**Assigned task**: Reproduce exactly, and only, the lines below from the one containing "- Make sure" through the one containing "4. Ensure that".
*** Source material ***
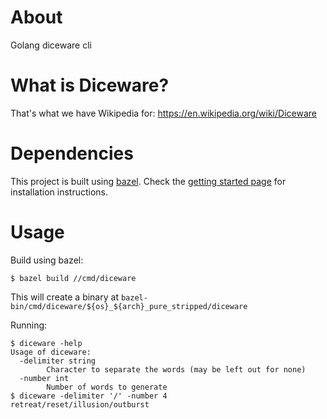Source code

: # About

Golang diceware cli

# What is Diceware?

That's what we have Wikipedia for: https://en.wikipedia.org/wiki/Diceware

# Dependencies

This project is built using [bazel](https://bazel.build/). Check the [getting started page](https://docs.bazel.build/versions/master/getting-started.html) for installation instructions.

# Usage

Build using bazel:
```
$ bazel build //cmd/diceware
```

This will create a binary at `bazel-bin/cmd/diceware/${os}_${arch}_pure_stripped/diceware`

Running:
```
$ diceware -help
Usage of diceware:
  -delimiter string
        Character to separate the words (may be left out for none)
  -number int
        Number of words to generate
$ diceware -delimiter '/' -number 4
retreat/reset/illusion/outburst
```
*** End of Source material ***
*** Source material ***
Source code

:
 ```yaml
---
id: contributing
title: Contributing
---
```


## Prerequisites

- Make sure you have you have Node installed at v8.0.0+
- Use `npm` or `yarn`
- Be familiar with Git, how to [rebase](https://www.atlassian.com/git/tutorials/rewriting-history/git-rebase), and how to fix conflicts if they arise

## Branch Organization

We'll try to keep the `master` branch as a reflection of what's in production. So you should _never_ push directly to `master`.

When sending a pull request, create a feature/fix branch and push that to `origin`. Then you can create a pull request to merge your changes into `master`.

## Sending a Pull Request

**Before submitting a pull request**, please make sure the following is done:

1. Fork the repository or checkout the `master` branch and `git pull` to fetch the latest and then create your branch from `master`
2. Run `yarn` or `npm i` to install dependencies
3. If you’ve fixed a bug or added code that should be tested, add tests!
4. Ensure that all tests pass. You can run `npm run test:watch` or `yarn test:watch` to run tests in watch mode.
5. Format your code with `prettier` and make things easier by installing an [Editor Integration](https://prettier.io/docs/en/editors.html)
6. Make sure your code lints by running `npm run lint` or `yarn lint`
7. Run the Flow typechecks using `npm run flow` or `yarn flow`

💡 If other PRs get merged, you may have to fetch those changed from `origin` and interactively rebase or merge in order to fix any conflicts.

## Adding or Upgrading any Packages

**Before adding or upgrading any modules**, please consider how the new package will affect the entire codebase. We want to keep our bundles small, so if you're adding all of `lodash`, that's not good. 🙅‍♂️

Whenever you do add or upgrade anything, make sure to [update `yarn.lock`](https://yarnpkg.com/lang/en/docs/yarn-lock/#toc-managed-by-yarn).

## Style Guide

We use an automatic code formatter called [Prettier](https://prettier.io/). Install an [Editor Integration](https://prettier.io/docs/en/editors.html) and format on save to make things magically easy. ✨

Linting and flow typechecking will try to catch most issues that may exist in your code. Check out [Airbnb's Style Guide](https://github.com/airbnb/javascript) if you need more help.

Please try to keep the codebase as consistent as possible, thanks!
*** End of Source material ***
**Response area**:
- Make sure you have you have Node installed at v8.0.0+
- Use `npm` or `yarn`
- Be familiar with Git, how to [rebase](https://www.atlassian.com/git/tutorials/rewriting-history/git-rebase), and how to fix conflicts if they arise

## Branch Organization

We'll try to keep the `master` branch as a reflection of what's in production. So you should _never_ push directly to `master`.

When sending a pull request, create a feature/fix branch and push that to `origin`. Then you can create a pull request to merge your changes into `master`.

## Sending a Pull Request

**Before submitting a pull request**, please make sure the following is done:

1. Fork the repository or checkout the `master` branch and `git pull` to fetch the latest and then create your branch from `master`
2. Run `yarn` or `npm i` to install dependencies
3. If you’ve fixed a bug or added code that should be tested, add tests!
4. Ensure that all tests pass. You can run `npm run test:watch` or `yarn test:watch` to run tests in watch mode.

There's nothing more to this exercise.